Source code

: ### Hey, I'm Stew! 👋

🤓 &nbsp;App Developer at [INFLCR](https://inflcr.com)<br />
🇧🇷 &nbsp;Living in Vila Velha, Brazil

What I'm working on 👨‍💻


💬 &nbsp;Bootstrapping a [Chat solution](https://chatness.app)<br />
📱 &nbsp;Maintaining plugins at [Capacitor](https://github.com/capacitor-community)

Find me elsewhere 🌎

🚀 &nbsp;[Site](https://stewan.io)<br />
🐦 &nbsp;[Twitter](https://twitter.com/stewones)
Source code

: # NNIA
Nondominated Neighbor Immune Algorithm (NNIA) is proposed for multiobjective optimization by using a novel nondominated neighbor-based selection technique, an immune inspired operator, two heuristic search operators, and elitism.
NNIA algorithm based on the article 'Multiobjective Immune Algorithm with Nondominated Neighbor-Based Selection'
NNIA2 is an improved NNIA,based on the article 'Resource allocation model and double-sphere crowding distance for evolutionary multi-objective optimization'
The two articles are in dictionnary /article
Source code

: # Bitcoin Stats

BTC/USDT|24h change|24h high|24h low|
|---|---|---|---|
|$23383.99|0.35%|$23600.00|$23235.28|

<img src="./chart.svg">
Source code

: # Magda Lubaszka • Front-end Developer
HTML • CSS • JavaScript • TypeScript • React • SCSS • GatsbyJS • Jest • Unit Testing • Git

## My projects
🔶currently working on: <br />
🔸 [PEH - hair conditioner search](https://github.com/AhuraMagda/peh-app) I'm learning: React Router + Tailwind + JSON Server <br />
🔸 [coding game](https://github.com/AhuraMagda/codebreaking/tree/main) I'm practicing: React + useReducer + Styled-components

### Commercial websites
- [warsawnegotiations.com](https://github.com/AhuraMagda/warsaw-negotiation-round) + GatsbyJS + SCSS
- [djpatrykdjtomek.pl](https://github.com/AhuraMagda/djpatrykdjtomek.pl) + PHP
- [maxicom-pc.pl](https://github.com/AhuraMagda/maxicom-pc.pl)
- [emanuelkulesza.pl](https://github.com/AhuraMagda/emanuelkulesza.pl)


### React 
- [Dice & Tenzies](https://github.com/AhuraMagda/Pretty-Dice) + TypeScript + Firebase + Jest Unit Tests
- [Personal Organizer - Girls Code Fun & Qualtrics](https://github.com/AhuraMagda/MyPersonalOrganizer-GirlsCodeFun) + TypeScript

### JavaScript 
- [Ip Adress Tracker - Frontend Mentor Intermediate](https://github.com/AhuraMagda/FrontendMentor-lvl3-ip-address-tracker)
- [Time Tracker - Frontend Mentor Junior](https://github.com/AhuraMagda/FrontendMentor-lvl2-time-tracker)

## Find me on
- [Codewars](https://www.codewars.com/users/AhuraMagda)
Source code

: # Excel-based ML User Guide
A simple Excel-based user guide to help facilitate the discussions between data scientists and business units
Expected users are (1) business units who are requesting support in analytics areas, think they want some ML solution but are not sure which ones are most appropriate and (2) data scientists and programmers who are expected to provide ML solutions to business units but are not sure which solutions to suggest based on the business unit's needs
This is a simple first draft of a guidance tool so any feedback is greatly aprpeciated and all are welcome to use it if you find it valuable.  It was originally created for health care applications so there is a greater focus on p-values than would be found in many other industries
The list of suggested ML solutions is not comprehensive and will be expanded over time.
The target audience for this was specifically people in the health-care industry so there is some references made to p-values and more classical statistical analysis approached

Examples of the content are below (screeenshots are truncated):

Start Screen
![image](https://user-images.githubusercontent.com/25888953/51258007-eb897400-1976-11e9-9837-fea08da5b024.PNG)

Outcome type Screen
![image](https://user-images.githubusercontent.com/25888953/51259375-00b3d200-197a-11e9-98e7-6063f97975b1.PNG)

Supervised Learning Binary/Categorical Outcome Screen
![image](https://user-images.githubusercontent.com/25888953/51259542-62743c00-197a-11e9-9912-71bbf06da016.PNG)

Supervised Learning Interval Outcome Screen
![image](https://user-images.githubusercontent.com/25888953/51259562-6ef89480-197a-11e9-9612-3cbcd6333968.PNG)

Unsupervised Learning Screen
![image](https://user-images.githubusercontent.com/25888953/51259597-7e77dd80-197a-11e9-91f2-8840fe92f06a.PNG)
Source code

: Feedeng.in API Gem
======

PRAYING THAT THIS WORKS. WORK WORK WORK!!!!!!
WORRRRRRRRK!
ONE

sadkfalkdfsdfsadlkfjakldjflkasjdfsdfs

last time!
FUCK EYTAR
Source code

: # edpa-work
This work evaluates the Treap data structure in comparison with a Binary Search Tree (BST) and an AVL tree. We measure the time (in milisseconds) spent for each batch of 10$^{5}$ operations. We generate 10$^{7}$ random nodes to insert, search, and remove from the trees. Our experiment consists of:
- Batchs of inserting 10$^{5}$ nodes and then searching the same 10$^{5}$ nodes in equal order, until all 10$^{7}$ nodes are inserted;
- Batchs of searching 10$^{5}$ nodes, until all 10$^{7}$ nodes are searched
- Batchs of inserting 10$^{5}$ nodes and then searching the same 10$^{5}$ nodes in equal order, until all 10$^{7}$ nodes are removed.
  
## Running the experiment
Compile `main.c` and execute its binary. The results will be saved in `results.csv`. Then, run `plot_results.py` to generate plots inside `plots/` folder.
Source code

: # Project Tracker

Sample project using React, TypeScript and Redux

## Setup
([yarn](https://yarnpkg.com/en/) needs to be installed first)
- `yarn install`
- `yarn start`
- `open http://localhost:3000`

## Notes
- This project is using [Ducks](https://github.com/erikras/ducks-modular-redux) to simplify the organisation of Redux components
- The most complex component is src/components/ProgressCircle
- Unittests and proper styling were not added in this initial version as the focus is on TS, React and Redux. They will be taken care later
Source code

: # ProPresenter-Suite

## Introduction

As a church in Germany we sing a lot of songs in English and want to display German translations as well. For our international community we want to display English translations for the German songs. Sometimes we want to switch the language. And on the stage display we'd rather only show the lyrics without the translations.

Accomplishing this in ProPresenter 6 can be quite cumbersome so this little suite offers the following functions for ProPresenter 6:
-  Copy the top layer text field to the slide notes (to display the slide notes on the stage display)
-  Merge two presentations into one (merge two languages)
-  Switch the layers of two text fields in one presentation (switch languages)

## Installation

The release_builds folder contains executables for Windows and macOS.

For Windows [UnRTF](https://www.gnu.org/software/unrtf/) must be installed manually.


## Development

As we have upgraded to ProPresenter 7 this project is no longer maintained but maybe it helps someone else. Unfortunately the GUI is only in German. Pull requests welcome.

# # #

◆ TASK OBJECTIVE: A faithful copy of all the material is the required answer.

◆ WRITTEN SOLUTION:
Source code

: ### Hey, I'm Stew! 👋

🤓 &nbsp;App Developer at [INFLCR](https://inflcr.com)<br />
🇧🇷 &nbsp;Living in Vila Velha, Brazil

What I'm working on 👨‍💻


💬 &nbsp;Bootstrapping a [Chat solution](https://chatness.app)<br />
📱 &nbsp;Maintaining plugins at [Capacitor](https://github.com/capacitor-community)

Find me elsewhere 🌎

🚀 &nbsp;[Site](https://stewan.io)<br />
🐦 &nbsp;[Twitter](https://twitter.com/stewones)
Source code

: # NNIA
Nondominated Neighbor Immune Algorithm (NNIA) is proposed for multiobjective optimization by using a novel nondominated neighbor-based selection technique, an immune inspired operator, two heuristic search operators, and elitism.
NNIA algorithm based on the article 'Multiobjective Immune Algorithm with Nondominated Neighbor-Based Selection'
NNIA2 is an improved NNIA,based on the article 'Resource allocation model and double-sphere crowding distance for evolutionary multi-objective optimization'
The two articles are in dictionnary /article
Source code

: # Bitcoin Stats

BTC/USDT|24h change|24h high|24h low|
|---|---|---|---|
|$23383.99|0.35%|$23600.00|$23235.28|

<img src="./chart.svg">
Source code

: # Magda Lubaszka • Front-end Developer
HTML • CSS • JavaScript • TypeScript • React • SCSS • GatsbyJS • Jest • Unit Testing • Git

## My projects
🔶currently working on: <br />
🔸 [PEH - hair conditioner search](https://github.com/AhuraMagda/peh-app) I'm learning: React Router + Tailwind + JSON Server <br />
🔸 [coding game](https://github.com/AhuraMagda/codebreaking/tree/main) I'm practicing: React + useReducer + Styled-components

### Commercial websites
- [warsawnegotiations.com](https://github.com/AhuraMagda/warsaw-negotiation-round) + GatsbyJS + SCSS
- [djpatrykdjtomek.pl](https://github.com/AhuraMagda/djpatrykdjtomek.pl) + PHP
- [maxicom-pc.pl](https://github.com/AhuraMagda/maxicom-pc.pl)
- [emanuelkulesza.pl](https://github.com/AhuraMagda/emanuelkulesza.pl)


### React 
- [Dice & Tenzies](https://github.com/AhuraMagda/Pretty-Dice) + TypeScript + Firebase + Jest Unit Tests
- [Personal Organizer - Girls Code Fun & Qualtrics](https://github.com/AhuraMagda/MyPersonalOrganizer-GirlsCodeFun) + TypeScript

### JavaScript 
- [Ip Adress Tracker - Frontend Mentor Intermediate](https://github.com/AhuraMagda/FrontendMentor-lvl3-ip-address-tracker)
- [Time Tracker - Frontend Mentor Junior](https://github.com/AhuraMagda/FrontendMentor-lvl2-time-tracker)

## Find me on
- [Codewars](https://www.codewars.com/users/AhuraMagda)
Source code

: # Excel-based ML User Guide
A simple Excel-based user guide to help facilitate the discussions between data scientists and business units
Expected users are (1) business units who are requesting support in analytics areas, think they want some ML solution but are not sure which ones are most appropriate and (2) data scientists and programmers who are expected to provide ML solutions to business units but are not sure which solutions to suggest based on the business unit's needs
This is a simple first draft of a guidance tool so any feedback is greatly aprpeciated and all are welcome to use it if you find it valuable.  It was originally created for health care applications so there is a greater focus on p-values than would be found in many other industries
The list of suggested ML solutions is not comprehensive and will be expanded over time.
The target audience for this was specifically people in the health-care industry so there is some references made to p-values and more classical statistical analysis approached

Examples of the content are below (screeenshots are truncated):

Start Screen
![image](https://user-images.githubusercontent.com/25888953/51258007-eb897400-1976-11e9-9837-fea08da5b024.PNG)

Outcome type Screen
![image](https://user-images.githubusercontent.com/25888953/51259375-00b3d200-197a-11e9-98e7-6063f97975b1.PNG)

Supervised Learning Binary/Categorical Outcome Screen
![image](https://user-images.githubusercontent.com/25888953/51259542-62743c00-197a-11e9-9912-71bbf06da016.PNG)

Supervised Learning Interval Outcome Screen
![image](https://user-images.githubusercontent.com/25888953/51259562-6ef89480-197a-11e9-9612-3cbcd6333968.PNG)

Unsupervised Learning Screen
![image](https://user-images.githubusercontent.com/25888953/51259597-7e77dd80-197a-11e9-91f2-8840fe92f06a.PNG)
Source code

: Feedeng.in API Gem
======

PRAYING THAT THIS WORKS. WORK WORK WORK!!!!!!
WORRRRRRRRK!
ONE

sadkfalkdfsdfsadlkfjakldjflkasjdfsdfs

last time!
FUCK EYTAR
Source code

: # edpa-work
This work evaluates the Treap data structure in comparison with a Binary Search Tree (BST) and an AVL tree. We measure the time (in milisseconds) spent for each batch of 10$^{5}$ operations. We generate 10$^{7}$ random nodes to insert, search, and remove from the trees. Our experiment consists of:
- Batchs of inserting 10$^{5}$ nodes and then searching the same 10$^{5}$ nodes in equal order, until all 10$^{7}$ nodes are inserted;
- Batchs of searching 10$^{5}$ nodes, until all 10$^{7}$ nodes are searched
- Batchs of inserting 10$^{5}$ nodes and then searching the same 10$^{5}$ nodes in equal order, until all 10$^{7}$ nodes are removed.
  
## Running the experiment
Compile `main.c` and execute its binary. The results will be saved in `results.csv`. Then, run `plot_results.py` to generate plots inside `plots/` folder.
Source code

: # Project Tracker

Sample project using React, TypeScript and Redux

## Setup
([yarn](https://yarnpkg.com/en/) needs to be installed first)
- `yarn install`
- `yarn start`
- `open http://localhost:3000`

## Notes
- This project is using [Ducks](https://github.com/erikras/ducks-modular-redux) to simplify the organisation of Redux components
- The most complex component is src/components/ProgressCircle
- Unittests and proper styling were not added in this initial version as the focus is on TS, React and Redux. They will be taken care later
Source code

: # ProPresenter-Suite

## Introduction

As a church in Germany we sing a lot of songs in English and want to display German translations as well. For our international community we want to display English translations for the German songs. Sometimes we want to switch the language. And on the stage display we'd rather only show the lyrics without the translations.

Accomplishing this in ProPresenter 6 can be quite cumbersome so this little suite offers the following functions for ProPresenter 6:
-  Copy the top layer text field to the slide notes (to display the slide notes on the stage display)
-  Merge two presentations into one (merge two languages)
-  Switch the layers of two text fields in one presentation (switch languages)

## Installation

The release_builds folder contains executables for Windows and macOS.

For Windows [UnRTF](https://www.gnu.org/software/unrtf/) must be installed manually.


## Development

As we have upgraded to ProPresenter 7 this project is no longer maintained but maybe it helps someone else. Unfortunately the GUI is only in German. Pull requests welcome.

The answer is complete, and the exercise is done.